[Opening Raw data section]

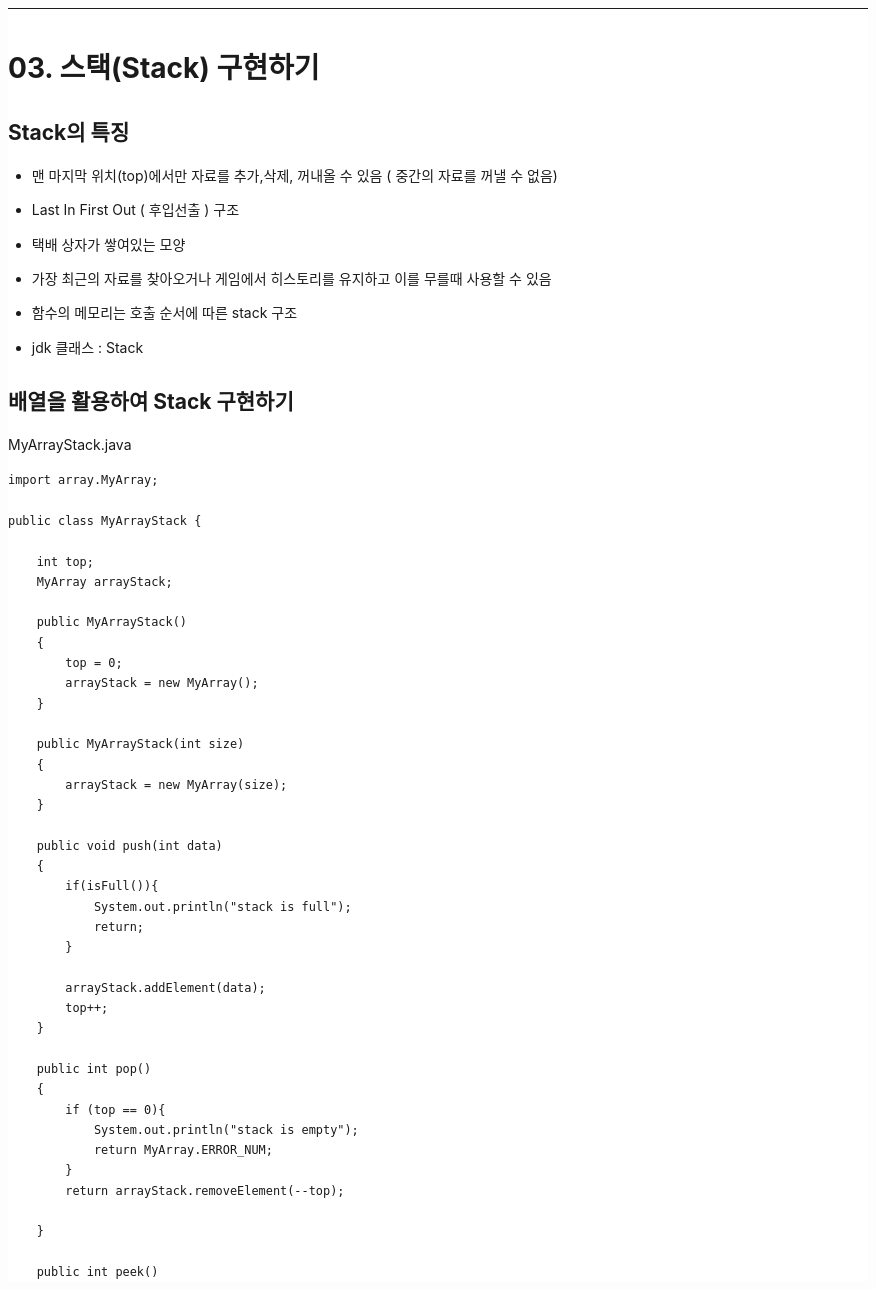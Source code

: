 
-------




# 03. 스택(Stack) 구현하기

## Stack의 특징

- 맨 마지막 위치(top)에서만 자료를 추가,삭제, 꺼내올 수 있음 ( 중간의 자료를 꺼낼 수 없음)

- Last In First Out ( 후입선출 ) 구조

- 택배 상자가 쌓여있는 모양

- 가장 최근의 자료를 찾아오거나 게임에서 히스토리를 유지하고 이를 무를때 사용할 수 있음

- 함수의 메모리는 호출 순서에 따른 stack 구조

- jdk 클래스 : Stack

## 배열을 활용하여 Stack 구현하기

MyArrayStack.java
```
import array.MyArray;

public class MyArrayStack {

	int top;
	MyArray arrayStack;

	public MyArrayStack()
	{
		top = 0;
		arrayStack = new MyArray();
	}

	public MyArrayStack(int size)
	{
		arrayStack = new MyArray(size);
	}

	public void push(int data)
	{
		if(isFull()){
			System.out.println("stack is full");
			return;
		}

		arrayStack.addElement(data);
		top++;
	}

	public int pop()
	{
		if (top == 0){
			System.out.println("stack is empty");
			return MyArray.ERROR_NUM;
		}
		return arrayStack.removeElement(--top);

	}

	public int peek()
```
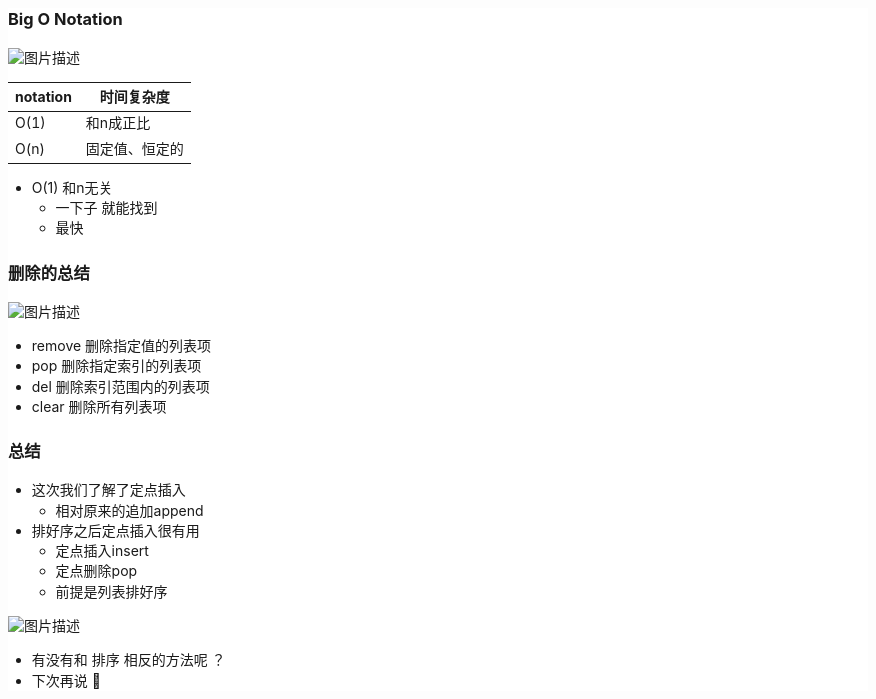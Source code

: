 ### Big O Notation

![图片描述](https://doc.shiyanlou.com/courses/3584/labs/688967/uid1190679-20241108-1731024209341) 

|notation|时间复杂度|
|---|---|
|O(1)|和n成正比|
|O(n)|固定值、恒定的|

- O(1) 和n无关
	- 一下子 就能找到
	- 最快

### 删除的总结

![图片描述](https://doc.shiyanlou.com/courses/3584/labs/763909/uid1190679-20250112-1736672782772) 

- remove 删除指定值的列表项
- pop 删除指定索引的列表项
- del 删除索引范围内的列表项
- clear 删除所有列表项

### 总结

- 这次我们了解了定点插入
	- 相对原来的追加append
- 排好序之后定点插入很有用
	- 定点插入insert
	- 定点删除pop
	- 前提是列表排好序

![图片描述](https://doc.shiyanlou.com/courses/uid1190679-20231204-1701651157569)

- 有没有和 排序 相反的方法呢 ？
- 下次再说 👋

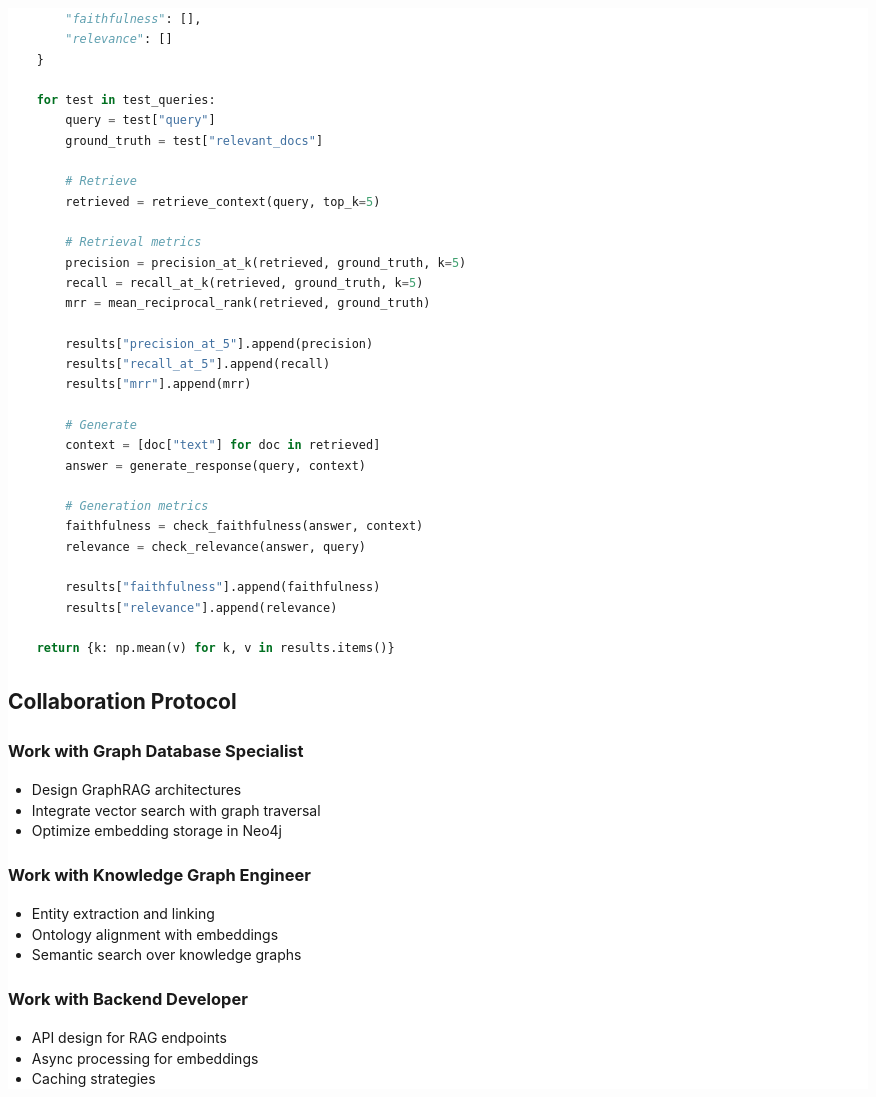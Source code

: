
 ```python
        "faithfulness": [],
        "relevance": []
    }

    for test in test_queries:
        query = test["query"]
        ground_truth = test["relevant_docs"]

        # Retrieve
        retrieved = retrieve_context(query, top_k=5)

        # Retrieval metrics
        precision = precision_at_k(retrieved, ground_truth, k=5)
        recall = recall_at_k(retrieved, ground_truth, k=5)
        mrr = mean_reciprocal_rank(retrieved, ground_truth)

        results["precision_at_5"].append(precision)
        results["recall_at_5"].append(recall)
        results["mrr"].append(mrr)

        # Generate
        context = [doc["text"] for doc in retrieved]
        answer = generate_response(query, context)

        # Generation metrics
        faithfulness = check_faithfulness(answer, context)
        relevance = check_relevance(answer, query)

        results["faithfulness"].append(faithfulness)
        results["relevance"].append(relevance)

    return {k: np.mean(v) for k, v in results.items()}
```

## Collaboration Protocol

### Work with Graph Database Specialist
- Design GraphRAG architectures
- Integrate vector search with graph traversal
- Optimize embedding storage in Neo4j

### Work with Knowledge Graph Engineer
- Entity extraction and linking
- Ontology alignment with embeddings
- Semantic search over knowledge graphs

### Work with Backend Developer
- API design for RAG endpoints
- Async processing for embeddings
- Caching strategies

[Closing Raw data section]

» **Task description**
Your answer should be a single number: the count of lines in the material above that contain "courses".

» **Solution to this problem**
3